Durante la cena el niño no podía apartar los ojos de Beatriz. Al terminar el niño seguía ahogándose en el azul de aquellos ojos pero ella también se había fijado en los de él. Así, mientras los mayores se ponían al día, los niños jugaron y jugaron hasta bien tarde, después todos se repartieron por las camas y el sofá para descansar lo poco que quedaba de noche. A la mañana siguiente Beatriz y su familia partieron desde Barcelona hacia Madrid, su lugar de residencia.

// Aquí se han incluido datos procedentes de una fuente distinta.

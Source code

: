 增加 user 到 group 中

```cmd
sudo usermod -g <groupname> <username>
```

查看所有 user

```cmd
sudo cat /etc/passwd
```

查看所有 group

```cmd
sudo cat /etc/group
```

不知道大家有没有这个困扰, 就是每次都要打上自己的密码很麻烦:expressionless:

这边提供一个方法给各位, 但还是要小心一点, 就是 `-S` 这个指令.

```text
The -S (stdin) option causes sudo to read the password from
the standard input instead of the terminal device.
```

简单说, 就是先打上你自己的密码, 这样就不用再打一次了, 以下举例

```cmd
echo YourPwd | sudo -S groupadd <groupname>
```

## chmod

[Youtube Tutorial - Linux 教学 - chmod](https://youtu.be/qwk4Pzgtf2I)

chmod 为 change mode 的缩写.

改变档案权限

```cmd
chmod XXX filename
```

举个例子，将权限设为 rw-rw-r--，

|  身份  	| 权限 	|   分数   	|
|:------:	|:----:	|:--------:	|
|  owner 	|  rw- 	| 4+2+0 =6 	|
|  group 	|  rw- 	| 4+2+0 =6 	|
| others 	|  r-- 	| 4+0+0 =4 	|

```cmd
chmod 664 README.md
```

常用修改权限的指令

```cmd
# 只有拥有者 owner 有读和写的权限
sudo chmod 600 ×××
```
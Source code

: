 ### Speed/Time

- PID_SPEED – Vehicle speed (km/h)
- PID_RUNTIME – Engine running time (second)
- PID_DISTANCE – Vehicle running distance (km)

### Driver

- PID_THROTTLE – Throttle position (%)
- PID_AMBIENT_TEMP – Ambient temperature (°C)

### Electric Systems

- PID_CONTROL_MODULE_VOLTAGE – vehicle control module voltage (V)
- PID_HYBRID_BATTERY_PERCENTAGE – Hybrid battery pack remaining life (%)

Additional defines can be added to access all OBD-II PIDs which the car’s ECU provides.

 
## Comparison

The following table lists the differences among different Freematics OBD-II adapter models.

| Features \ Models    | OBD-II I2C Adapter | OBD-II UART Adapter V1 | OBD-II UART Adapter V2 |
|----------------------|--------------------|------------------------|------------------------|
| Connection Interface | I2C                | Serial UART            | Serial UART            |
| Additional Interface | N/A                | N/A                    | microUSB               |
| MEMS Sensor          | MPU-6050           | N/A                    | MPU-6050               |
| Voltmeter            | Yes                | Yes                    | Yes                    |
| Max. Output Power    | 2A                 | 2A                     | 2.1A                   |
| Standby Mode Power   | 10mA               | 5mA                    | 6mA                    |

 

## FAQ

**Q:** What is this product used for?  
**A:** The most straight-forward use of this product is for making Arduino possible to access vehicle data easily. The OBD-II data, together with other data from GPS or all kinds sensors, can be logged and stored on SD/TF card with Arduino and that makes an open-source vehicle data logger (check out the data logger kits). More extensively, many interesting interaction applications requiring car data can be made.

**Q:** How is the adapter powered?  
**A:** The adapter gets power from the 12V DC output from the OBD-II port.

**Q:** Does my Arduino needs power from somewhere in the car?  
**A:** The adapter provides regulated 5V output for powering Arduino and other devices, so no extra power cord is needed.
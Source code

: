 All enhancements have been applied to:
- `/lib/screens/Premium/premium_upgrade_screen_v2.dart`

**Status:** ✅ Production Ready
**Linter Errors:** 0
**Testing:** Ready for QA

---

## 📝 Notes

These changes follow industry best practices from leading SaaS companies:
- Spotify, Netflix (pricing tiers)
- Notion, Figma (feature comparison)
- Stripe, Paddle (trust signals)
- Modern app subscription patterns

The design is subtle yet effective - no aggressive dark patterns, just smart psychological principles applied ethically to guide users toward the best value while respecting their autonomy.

Los niños no volvieron a verse hasta tres veranos después. El reencuentro fue de cortejo a través de la reja, a la hora de la siesta, con cuarenta grados en la espalda en un pueblecito de La Alcarria. Tenían 10 años y los abuelos no dejaban que ella saliera con tanto calor, – además para molestar a los vecinos mejor te quedas aquí -, decía su abuela a menudo.

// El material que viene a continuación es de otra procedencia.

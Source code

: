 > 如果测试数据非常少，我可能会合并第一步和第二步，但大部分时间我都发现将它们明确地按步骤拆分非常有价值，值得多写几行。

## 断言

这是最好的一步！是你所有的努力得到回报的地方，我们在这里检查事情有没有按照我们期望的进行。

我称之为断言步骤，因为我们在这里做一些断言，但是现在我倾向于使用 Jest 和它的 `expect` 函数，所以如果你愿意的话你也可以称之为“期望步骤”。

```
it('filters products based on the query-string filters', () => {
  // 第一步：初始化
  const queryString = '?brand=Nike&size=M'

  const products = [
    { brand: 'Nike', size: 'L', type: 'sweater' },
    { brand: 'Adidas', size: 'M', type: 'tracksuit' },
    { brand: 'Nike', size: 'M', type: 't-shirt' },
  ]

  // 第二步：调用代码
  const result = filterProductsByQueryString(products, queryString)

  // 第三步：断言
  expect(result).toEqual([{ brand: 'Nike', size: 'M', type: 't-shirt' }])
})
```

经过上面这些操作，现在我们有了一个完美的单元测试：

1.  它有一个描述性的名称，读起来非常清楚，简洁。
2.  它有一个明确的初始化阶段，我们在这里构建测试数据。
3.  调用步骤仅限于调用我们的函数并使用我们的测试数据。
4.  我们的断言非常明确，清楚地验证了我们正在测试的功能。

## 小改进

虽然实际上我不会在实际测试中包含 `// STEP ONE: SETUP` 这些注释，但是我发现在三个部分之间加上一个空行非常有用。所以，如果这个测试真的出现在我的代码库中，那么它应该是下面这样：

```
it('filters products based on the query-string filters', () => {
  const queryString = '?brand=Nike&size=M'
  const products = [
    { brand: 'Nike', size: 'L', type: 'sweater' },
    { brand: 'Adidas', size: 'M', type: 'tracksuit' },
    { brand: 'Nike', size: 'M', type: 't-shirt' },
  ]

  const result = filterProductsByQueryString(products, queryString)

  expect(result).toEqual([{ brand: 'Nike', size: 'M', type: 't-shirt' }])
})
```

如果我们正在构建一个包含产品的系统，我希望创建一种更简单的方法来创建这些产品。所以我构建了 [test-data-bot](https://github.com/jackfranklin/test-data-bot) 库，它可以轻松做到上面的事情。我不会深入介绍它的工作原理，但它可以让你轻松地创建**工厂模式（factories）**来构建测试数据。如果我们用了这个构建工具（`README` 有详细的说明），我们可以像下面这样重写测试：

Pasaron los años y fueron creciendo. El chico viajaba cada verano al pueblecito y allí se encontraba con su amiga Beatriz. Cada vez eran más y más amigos, inseparables.
Se hicieron mayores. Nunca hablaron de amor, nunca se dijeron – me gustas -, eran muy diferentes, pero ambos sabían lo mucho que se querían.
Ella empezó a jugar con el alcohol y las drogas y así llegó un verano en que ella dejó de ir al pueblecito.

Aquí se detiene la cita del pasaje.